Which lines to output? The line containing "The graph depicting" and every line after it in the data below, each copied exactly.
----------------
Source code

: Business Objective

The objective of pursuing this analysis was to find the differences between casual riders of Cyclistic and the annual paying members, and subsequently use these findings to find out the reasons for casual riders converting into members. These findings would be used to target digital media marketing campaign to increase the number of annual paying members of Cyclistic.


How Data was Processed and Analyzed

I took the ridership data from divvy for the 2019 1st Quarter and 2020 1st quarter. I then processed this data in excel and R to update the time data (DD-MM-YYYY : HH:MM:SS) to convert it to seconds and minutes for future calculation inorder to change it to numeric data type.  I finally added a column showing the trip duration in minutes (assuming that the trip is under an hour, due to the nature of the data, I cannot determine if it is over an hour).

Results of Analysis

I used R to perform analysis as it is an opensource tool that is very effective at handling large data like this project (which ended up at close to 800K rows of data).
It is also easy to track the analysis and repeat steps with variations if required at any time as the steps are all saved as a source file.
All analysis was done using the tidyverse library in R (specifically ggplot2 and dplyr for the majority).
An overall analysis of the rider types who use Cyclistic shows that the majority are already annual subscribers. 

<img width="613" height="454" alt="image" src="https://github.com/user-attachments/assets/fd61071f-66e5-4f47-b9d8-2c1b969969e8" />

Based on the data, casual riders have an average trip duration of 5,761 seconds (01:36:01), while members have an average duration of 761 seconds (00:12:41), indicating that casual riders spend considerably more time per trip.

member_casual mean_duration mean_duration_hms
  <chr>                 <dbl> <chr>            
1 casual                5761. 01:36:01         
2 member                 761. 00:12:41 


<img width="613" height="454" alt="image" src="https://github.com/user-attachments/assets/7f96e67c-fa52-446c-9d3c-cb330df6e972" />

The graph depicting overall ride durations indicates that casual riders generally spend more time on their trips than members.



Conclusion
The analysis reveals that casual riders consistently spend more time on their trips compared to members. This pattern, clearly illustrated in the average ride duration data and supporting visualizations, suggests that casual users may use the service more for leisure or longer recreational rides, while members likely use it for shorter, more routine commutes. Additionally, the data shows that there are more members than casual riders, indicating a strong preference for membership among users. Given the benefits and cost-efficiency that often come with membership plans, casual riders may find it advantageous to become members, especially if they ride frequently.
----------------
### [Response]
The graph depicting overall ride durations indicates that casual riders generally spend more time on their trips than members.



Conclusion
The analysis reveals that casual riders consistently spend more time on their trips compared to members. This pattern, clearly illustrated in the average ride duration data and supporting visualizations, suggests that casual users may use the service more for leisure or longer recreational rides, while members likely use it for shorter, more routine commutes. Additionally, the data shows that there are more members than casual riders, indicating a strong preference for membership among users. Given the benefits and cost-efficiency that often come with membership plans, casual riders may find it advantageous to become members, especially if they ride frequently.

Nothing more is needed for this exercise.